O Ministério da Educação disse que o aluno que se sentir prejudicado pode buscar auxílio junto aos órgãos de defesa do consumidor. Já no caso dos universitários de cursos como de Medicina e os que têm disciplinas em laboratório, a pasta diz que cada instituição de ensino superior deverá definir, com base em sua autonomia, como serão realizadas as eventuais reposições de aulas, desde que respeitadas as diretrizes curriculares nacionais.
Desconto
Especialista em defesa do consumidor, o advogado Marco Antônio Araújo Junior disse
que não há na lei nenhum percentual previsto de desconto. “A negociação deve levar em consideração os prejuízos do aluno com a falta de conteúdo e a economia da instituição de ensino. Tem que se verificar qual alternativa a faculdade ofereceu ao aluno para substituir a aula presencial. Se a faculdade não ofereceu alternativa nenhuma, o aluno não pode ser obrigado a pagar a mensalidade na integra”, afirmou.
Para o advogado, o valor da mensalidade de cursos a distância não deve ser, necessariamente, o parâmetro para o valor que as faculdades estão cobrando por aulas online.
“Os valores menores de mensalidades levam em consideração o curso todo. No caso da COVID-19, estamos falando de uma hipótese de exceção, em razão da pandemia, que deve perdurar por um, dois ou, no máximo, três meses”, explicou.
Posicionamento das universidades
Questionada sobre a possibilidade de negociar o pagamento das mensalidades, a Anhembi Morumbi enviou uma nota para a reportagem.

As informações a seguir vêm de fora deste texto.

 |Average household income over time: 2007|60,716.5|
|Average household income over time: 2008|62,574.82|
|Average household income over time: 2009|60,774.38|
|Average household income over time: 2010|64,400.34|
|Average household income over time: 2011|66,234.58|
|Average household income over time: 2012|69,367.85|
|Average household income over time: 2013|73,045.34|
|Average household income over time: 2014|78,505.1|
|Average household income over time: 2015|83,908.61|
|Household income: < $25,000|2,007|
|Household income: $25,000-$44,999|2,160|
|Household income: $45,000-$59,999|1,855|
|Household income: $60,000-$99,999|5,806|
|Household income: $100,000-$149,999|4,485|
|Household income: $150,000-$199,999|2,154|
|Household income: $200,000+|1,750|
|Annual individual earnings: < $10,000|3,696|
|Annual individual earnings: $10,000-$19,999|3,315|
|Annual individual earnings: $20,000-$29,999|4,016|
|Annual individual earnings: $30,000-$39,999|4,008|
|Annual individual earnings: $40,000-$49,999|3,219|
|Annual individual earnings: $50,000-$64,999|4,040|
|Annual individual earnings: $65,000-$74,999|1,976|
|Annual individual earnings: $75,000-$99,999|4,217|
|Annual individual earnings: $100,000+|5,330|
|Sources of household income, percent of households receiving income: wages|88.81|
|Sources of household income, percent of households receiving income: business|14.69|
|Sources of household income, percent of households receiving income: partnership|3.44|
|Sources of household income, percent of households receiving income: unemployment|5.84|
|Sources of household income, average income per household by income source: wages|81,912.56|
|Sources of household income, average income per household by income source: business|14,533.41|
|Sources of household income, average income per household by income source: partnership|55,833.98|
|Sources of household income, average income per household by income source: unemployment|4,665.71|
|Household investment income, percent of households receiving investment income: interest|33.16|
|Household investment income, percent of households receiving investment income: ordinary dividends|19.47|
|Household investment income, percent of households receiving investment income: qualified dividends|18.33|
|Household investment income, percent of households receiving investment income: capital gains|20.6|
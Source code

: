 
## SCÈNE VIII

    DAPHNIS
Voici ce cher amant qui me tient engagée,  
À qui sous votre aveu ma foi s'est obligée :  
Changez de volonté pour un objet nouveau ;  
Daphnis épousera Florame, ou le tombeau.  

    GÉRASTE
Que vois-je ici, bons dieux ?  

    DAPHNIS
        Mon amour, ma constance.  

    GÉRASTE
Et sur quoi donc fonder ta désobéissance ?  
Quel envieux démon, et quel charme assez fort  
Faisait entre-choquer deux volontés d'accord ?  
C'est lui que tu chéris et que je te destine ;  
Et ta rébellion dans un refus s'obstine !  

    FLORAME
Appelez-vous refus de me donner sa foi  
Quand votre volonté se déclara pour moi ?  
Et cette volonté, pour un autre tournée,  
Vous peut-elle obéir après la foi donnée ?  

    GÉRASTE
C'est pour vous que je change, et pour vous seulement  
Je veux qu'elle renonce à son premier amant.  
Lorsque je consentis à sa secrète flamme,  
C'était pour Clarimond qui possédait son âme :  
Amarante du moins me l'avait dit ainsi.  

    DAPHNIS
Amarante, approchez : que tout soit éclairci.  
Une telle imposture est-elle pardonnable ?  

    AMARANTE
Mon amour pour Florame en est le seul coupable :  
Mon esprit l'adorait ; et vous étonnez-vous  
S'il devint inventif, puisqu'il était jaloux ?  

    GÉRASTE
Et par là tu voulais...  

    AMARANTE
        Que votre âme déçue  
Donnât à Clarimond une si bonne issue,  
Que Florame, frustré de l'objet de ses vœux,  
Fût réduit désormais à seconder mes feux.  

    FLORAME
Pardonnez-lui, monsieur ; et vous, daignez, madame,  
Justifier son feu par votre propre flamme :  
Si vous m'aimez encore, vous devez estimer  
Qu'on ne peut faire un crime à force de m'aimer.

“Esclarecemos que não haverá alteração no valor das mensalidades em função das aulas serem ministradas temporariamente de forma remota (ao vivo). É importante explicar que as aulas presenciais não foram substituídas por aulas online/EaD, mas, sim, por aulas remotas (ao vivo), a partir de meios e tecnologias de informação e comunicação que ocorrem por vídeo conferência, por meio do recurso Collaborate da plataforma Blackboard. Ressaltamos que são dois formatos diferentes de ministração de aulas: uma das principais diferenças é que, nas aulas online/EaD, os estudantes interagem de forma assíncrona com professores/tutores para o esclarecimento de dúvidas”, diz a universidade.

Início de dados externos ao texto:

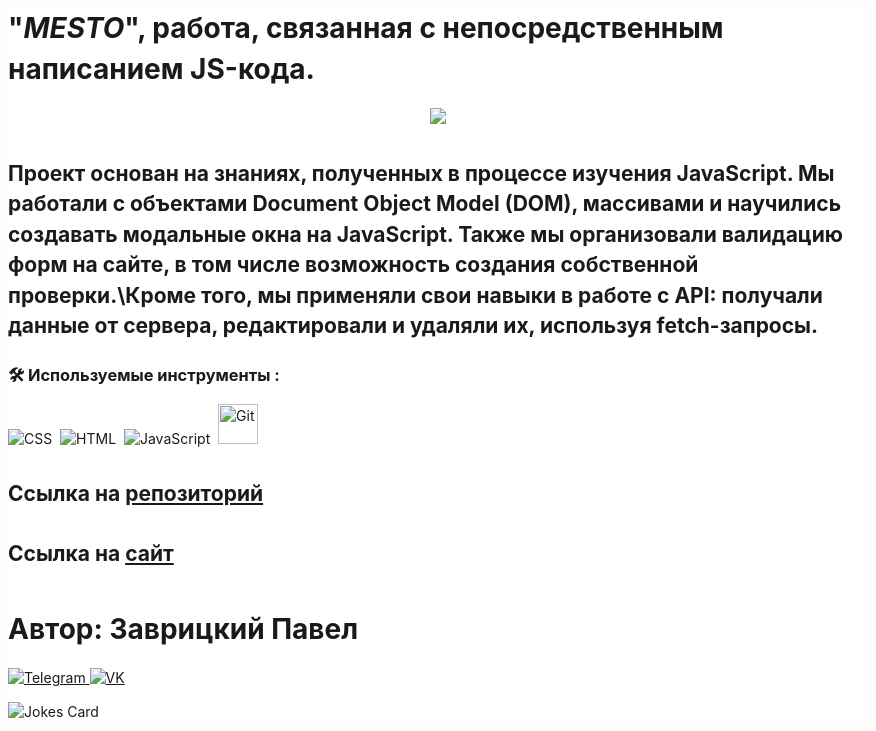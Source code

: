 # **"*MESTO*"**,  работа, связанная с непосредственным написанием JS-кода.

<div id="header" align="center">
  <img src="https://i.giphy.com/media/v1.Y2lkPTc5MGI3NjExanBoMTU1MXl4cjFjeTVuYTJzN29lcThtemg3ZGN0aXNuZjh1Y3N5bSZlcD12MV9pbnRlcm5hbF9naWZfYnlfaWQmY3Q9Zw/qgQUggAC3Pfv687qPC/giphy.gif" width="100%"/>
</div>


## Проект основан на знаниях, полученных в процессе изучения JavaScript. Мы работали с объектами Document Object Model (DOM), массивами и научились создавать модальные окна на JavaScript. Также мы организовали валидацию форм на сайте, в том числе возможность создания собственной проверки.\\Кроме того, мы применяли свои навыки в работе с API: получали данные от сервера, редактировали и удаляли их, используя fetch-запросы.

### :hammer_and_wrench: **Используемые инструменты :**
<div>
  <img src="https://github.com/devicons/devicon/blob/master/icons/css3/css3-plain-wordmark.svg"  title="CSS3" alt="CSS" width="40" height="40"/>&nbsp;
  <img src="https://github.com/devicons/devicon/blob/master/icons/html5/html5-original.svg" title="HTML5" alt="HTML" width="40" height="40"/>&nbsp;
  <img src="https://github.com/devicons/devicon/blob/master/icons/javascript/javascript-original.svg" title="JavaScript" alt="JavaScript" width="40" height="40"/>&nbsp;
  <img src="https://github.com/devicons/devicon/blob/master/icons/git/git-original-wordmark.svg" title="Git" **alt="Git" width="40" height="40"/>
</div>

## Ссылка на <a href="https://github.com/PavelZavritskiy/mesto-project-ff" target="_blank">репозиторий</a>
## Ссылка на <a href="https://pavelzavritskiy.github.io/mesto-project-ff/" target="_blank">сайт</a>

# Автор: Заврицкий Павел

<div id="contacts">
  <a href="https://t.me/zavrik127" target="_blank">
    <img src="https://img.shields.io/badge/Telegram-blue?style=for-the-badge&logo=telegram&logoColor=white" alt="Telegram"/>
  </a>
  <a href="https://vk.com/id685299156" target="_blank">
    <img src="https://img.shields.io/badge/VK-blue?style=for-the-badge&logo=vk&logoColor=white" alt="VK"/>
  </a>
</div>

![Jokes Card](https://readme-jokes.vercel.app/api)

“Já as aulas remotas ocorrem ao vivo, no mesmo dia e horário das aulas presenciais e com o mesmo professor que ministra a disciplina presencialmente. Neste modelo, a interação do estudante com o professor acontece por meio do Collaborate, plataforma para aulas ao vivo, exatamente como acontece nas aulas presenciais. Vale lembrar que a adoção das aulas remotas aconteceu em função da pandemia mundial de COVID-19, doença causada pelo novo coronavírus. Além de seguir as recomendações do Ministério da Saúde e de todos os demais órgãos governamentais, essa decisão foi tomada tendo como base o nosso comprometimento com a saúde, a segurança e o bem-estar da nossa comunidade acadêmica”, complementa o comunicado.
Procurada, a UNIP ainda não se pronunciou.